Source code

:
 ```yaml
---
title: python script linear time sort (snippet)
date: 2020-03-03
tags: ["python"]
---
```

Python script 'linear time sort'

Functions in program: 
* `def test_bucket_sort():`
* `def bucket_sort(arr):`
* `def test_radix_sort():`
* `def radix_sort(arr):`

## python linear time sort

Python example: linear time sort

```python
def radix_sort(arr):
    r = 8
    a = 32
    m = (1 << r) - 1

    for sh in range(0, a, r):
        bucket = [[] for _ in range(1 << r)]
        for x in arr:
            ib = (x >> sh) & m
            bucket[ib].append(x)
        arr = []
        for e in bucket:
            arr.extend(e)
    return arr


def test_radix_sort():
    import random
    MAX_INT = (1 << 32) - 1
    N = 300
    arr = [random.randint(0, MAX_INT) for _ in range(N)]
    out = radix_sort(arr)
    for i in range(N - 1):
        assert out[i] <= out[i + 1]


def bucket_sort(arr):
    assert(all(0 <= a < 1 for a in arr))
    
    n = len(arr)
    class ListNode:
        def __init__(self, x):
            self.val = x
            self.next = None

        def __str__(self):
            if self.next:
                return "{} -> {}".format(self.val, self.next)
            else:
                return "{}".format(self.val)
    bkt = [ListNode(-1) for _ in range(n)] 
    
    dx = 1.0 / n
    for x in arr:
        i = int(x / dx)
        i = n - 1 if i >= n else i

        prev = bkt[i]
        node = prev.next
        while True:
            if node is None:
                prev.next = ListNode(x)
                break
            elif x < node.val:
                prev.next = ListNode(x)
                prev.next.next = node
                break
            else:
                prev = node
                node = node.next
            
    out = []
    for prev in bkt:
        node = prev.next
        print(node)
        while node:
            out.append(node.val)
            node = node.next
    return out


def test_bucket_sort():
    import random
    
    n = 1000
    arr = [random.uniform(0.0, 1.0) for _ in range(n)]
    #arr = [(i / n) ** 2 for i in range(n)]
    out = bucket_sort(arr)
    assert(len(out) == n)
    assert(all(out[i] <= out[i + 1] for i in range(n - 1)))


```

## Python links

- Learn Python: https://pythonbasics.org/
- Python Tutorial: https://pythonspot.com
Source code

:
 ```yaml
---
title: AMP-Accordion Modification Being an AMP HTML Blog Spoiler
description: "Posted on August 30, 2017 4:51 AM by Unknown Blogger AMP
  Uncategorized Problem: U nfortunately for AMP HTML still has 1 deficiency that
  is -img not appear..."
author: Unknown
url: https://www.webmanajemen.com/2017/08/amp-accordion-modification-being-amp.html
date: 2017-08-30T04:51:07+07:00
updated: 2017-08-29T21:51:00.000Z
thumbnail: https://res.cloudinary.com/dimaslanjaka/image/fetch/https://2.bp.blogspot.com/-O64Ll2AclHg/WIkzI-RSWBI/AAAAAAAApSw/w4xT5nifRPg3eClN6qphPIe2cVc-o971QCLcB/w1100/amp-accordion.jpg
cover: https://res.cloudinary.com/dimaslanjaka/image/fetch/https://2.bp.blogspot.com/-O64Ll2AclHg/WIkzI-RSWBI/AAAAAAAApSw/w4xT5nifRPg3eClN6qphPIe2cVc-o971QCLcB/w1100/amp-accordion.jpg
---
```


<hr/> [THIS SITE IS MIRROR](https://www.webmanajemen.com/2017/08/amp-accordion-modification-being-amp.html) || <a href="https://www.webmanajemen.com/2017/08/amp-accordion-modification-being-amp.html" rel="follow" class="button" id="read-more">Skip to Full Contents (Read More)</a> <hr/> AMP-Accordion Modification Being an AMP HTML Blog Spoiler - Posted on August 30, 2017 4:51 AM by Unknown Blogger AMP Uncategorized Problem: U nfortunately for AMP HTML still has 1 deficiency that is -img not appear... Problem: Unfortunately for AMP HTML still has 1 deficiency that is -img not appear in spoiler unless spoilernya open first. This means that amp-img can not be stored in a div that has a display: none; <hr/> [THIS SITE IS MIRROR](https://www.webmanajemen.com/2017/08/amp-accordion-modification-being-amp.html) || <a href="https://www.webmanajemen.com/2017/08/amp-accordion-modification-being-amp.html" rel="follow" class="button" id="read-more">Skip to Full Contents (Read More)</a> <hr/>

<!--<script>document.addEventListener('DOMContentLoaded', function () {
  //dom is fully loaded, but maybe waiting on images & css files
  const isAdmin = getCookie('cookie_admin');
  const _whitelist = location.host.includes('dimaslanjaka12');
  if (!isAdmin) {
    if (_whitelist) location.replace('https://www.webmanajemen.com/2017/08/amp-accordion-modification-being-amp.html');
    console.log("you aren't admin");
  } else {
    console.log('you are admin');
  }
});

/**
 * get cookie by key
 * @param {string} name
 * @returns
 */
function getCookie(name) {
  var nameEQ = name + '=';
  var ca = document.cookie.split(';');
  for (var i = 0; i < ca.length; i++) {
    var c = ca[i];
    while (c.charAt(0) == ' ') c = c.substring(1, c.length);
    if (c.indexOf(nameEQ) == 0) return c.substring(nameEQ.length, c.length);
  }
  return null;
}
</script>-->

DIRECTIONS:
All the entries are to be reproduced verbatim.

WRITTEN SOLUTION:
Source code

:
 ```yaml
---
title: python script linear time sort (snippet)
date: 2020-03-03
tags: ["python"]
---
```

Python script 'linear time sort'

Functions in program: 
* `def test_bucket_sort():`
* `def bucket_sort(arr):`
* `def test_radix_sort():`
* `def radix_sort(arr):`

## python linear time sort

Python example: linear time sort

```python
def radix_sort(arr):
    r = 8
    a = 32
    m = (1 << r) - 1

    for sh in range(0, a, r):
        bucket = [[] for _ in range(1 << r)]
        for x in arr:
            ib = (x >> sh) & m
            bucket[ib].append(x)
        arr = []
        for e in bucket:
            arr.extend(e)
    return arr


def test_radix_sort():
    import random
    MAX_INT = (1 << 32) - 1
    N = 300
    arr = [random.randint(0, MAX_INT) for _ in range(N)]
    out = radix_sort(arr)
    for i in range(N - 1):
        assert out[i] <= out[i + 1]


def bucket_sort(arr):
    assert(all(0 <= a < 1 for a in arr))
    
    n = len(arr)
    class ListNode:
        def __init__(self, x):
            self.val = x
            self.next = None

        def __str__(self):
            if self.next:
                return "{} -> {}".format(self.val, self.next)
            else:
                return "{}".format(self.val)
    bkt = [ListNode(-1) for _ in range(n)] 
    
    dx = 1.0 / n
    for x in arr:
        i = int(x / dx)
        i = n - 1 if i >= n else i

        prev = bkt[i]
        node = prev.next
        while True:
            if node is None:
                prev.next = ListNode(x)
                break
            elif x < node.val:
                prev.next = ListNode(x)
                prev.next.next = node
                break
            else:
                prev = node
                node = node.next
            
    out = []
    for prev in bkt:
        node = prev.next
        print(node)
        while node:
            out.append(node.val)
            node = node.next
    return out


def test_bucket_sort():
    import random
    
    n = 1000
    arr = [random.uniform(0.0, 1.0) for _ in range(n)]
    #arr = [(i / n) ** 2 for i in range(n)]
    out = bucket_sort(arr)
    assert(len(out) == n)
    assert(all(out[i] <= out[i + 1] for i in range(n - 1)))


```

## Python links

- Learn Python: https://pythonbasics.org/
- Python Tutorial: https://pythonspot.com
Source code

:
 ```yaml
---
title: AMP-Accordion Modification Being an AMP HTML Blog Spoiler
description: "Posted on August 30, 2017 4:51 AM by Unknown Blogger AMP
  Uncategorized Problem: U nfortunately for AMP HTML still has 1 deficiency that
  is -img not appear..."
author: Unknown
url: https://www.webmanajemen.com/2017/08/amp-accordion-modification-being-amp.html
date: 2017-08-30T04:51:07+07:00
updated: 2017-08-29T21:51:00.000Z
thumbnail: https://res.cloudinary.com/dimaslanjaka/image/fetch/https://2.bp.blogspot.com/-O64Ll2AclHg/WIkzI-RSWBI/AAAAAAAApSw/w4xT5nifRPg3eClN6qphPIe2cVc-o971QCLcB/w1100/amp-accordion.jpg
cover: https://res.cloudinary.com/dimaslanjaka/image/fetch/https://2.bp.blogspot.com/-O64Ll2AclHg/WIkzI-RSWBI/AAAAAAAApSw/w4xT5nifRPg3eClN6qphPIe2cVc-o971QCLcB/w1100/amp-accordion.jpg
---
```


<hr/> [THIS SITE IS MIRROR](https://www.webmanajemen.com/2017/08/amp-accordion-modification-being-amp.html) || <a href="https://www.webmanajemen.com/2017/08/amp-accordion-modification-being-amp.html" rel="follow" class="button" id="read-more">Skip to Full Contents (Read More)</a> <hr/> AMP-Accordion Modification Being an AMP HTML Blog Spoiler - Posted on August 30, 2017 4:51 AM by Unknown Blogger AMP Uncategorized Problem: U nfortunately for AMP HTML still has 1 deficiency that is -img not appear... Problem: Unfortunately for AMP HTML still has 1 deficiency that is -img not appear in spoiler unless spoilernya open first. This means that amp-img can not be stored in a div that has a display: none; <hr/> [THIS SITE IS MIRROR](https://www.webmanajemen.com/2017/08/amp-accordion-modification-being-amp.html) || <a href="https://www.webmanajemen.com/2017/08/amp-accordion-modification-being-amp.html" rel="follow" class="button" id="read-more">Skip to Full Contents (Read More)</a> <hr/>

<!--<script>document.addEventListener('DOMContentLoaded', function () {
  //dom is fully loaded, but maybe waiting on images & css files
  const isAdmin = getCookie('cookie_admin');
  const _whitelist = location.host.includes('dimaslanjaka12');
  if (!isAdmin) {
    if (_whitelist) location.replace('https://www.webmanajemen.com/2017/08/amp-accordion-modification-being-amp.html');
    console.log("you aren't admin");
  } else {
    console.log('you are admin');
  }
});

/**
 * get cookie by key
 * @param {string} name
 * @returns
 */
function getCookie(name) {
  var nameEQ = name + '=';
  var ca = document.cookie.split(';');
  for (var i = 0; i < ca.length; i++) {
    var c = ca[i];
    while (c.charAt(0) == ' ') c = c.substring(1, c.length);
    if (c.indexOf(nameEQ) == 0) return c.substring(nameEQ.length, c.length);
  }
  return null;
}
</script>-->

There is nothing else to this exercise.